Even with improved irrigation facility in Gakidling, Sarpang more farmers are yet to venture into large-scale farming.

The completion of the Laring irrigation project encouraged farmers to grow their own vegetables in the face of the Covid-19 pandemic. Most of the land was left fallow before the irrigation project.

Locals from Gakidling use to go to Gelephu and across the border towns to Dathgari to buy vegetables at cheaper rates. However, this has changed with the border gate remaining closed for the past two years, according to the gewog officials.

Gakidling gup, Nim Dorji Sherpa, said there was not enough land for large-scale farming. “We tried to get land on lease but people don’t come together. Earlier, people faced irrigation problems which should not be a problem now,” he said.



He added that it would be easier for the government to invest in and support large-scale farming if there is space for large-scale production.

“Mechanisation would be comfortable. People don’t buy vegetables like in the past. Earlier people travel to Sarpang town and Dathgari. There is no such situation today,” said Nim Dorji Sherpa.

With most of the farmers growing vegetables and crops on a small scale, the support from the agriculture sector gets divided. The gewog started producing winter vegetables from last year.

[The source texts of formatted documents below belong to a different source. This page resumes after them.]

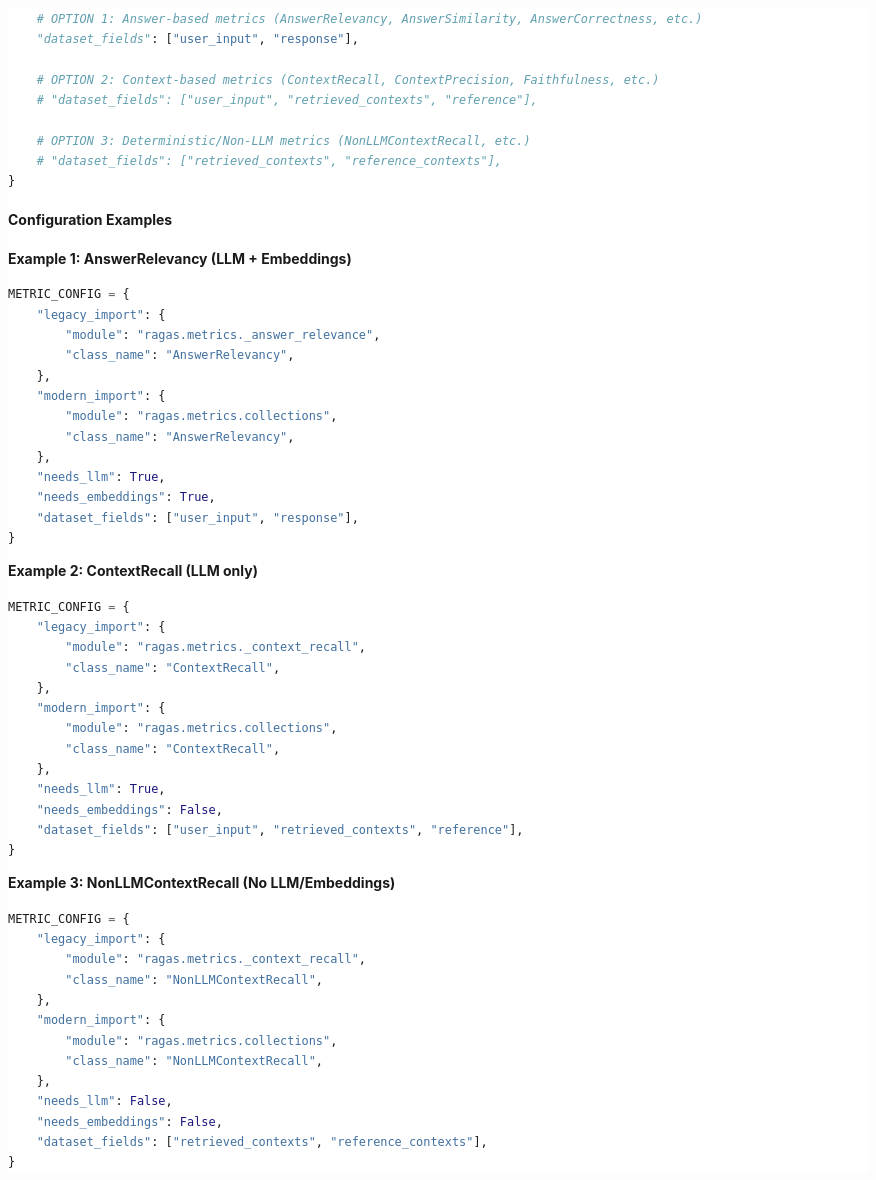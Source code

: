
 ```python
    # OPTION 1: Answer-based metrics (AnswerRelevancy, AnswerSimilarity, AnswerCorrectness, etc.)
    "dataset_fields": ["user_input", "response"],

    # OPTION 2: Context-based metrics (ContextRecall, ContextPrecision, Faithfulness, etc.)
    # "dataset_fields": ["user_input", "retrieved_contexts", "reference"],

    # OPTION 3: Deterministic/Non-LLM metrics (NonLLMContextRecall, etc.)
    # "dataset_fields": ["retrieved_contexts", "reference_contexts"],
}
```

#### Configuration Examples

**Example 1: AnswerRelevancy (LLM + Embeddings)**
```python
METRIC_CONFIG = {
    "legacy_import": {
        "module": "ragas.metrics._answer_relevance",
        "class_name": "AnswerRelevancy",
    },
    "modern_import": {
        "module": "ragas.metrics.collections",
        "class_name": "AnswerRelevancy",
    },
    "needs_llm": True,
    "needs_embeddings": True,
    "dataset_fields": ["user_input", "response"],
}
```

**Example 2: ContextRecall (LLM only)**
```python
METRIC_CONFIG = {
    "legacy_import": {
        "module": "ragas.metrics._context_recall",
        "class_name": "ContextRecall",
    },
    "modern_import": {
        "module": "ragas.metrics.collections",
        "class_name": "ContextRecall",
    },
    "needs_llm": True,
    "needs_embeddings": False,
    "dataset_fields": ["user_input", "retrieved_contexts", "reference"],
}
```

**Example 3: NonLLMContextRecall (No LLM/Embeddings)**
```python
METRIC_CONFIG = {
    "legacy_import": {
        "module": "ragas.metrics._context_recall",
        "class_name": "NonLLMContextRecall",
    },
    "modern_import": {
        "module": "ragas.metrics.collections",
        "class_name": "NonLLMContextRecall",
    },
    "needs_llm": False,
    "needs_embeddings": False,
    "dataset_fields": ["retrieved_contexts", "reference_contexts"],
}
```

According to a study conducted by the Food and Agriculture Organisation of the United Nations, Bhutan has an estimated 66,587 farms, of which 99 percent are cultivated by smallholders and subsistence farmers. 



“In the wetlands, the main reasons for the high percentage of land under fallow were poor access to irrigation, crop damage due to wildlife, and labour shortages. Low soil fertility, conversion to other land uses, rotation practices, and distance between the land and the home were also cited.”

The report also stated that only 18 percent of arable wetland was irrigated and 61 percent of dry land has no irrigation facilities.

Nim Dorji Sherpa said the gewog planned to encourage paddy cultivation in winter after the completion of Laring irrigation project.

Gewog agriculture extension officer, Tashi Tshomo, said that the irrigation project would benefit more than 80 households in lower Gakidling. “People left the land fallow because of the irrigation water shortages. The vegetable production has improved today.”



Food Security and Agriculture Productivity Project (FSAPP) supported the construction of Laring irrigation project, which was completed in 2021. The project was started in 2017.

However, people residing along Singye gewog centre road and Omchuna village continue to face irrigation and drinking water shortages. The gewog plans to include the villages in the project expansion plans.

The project also supported the construction of micro-irrigation facility at Kencholing in Shompangkha. The irrigation facility benefitted close to 20 households and helped take up commercial vegetable farming.

Besides growing vegetables on a commercial scale, the beneficiaries also used the new irrigation line to grow quinoa, mustard, and buckwheat.



The gewog has potential to revive 75 percent of the fallow land in Kencholing, according to the gewog officials.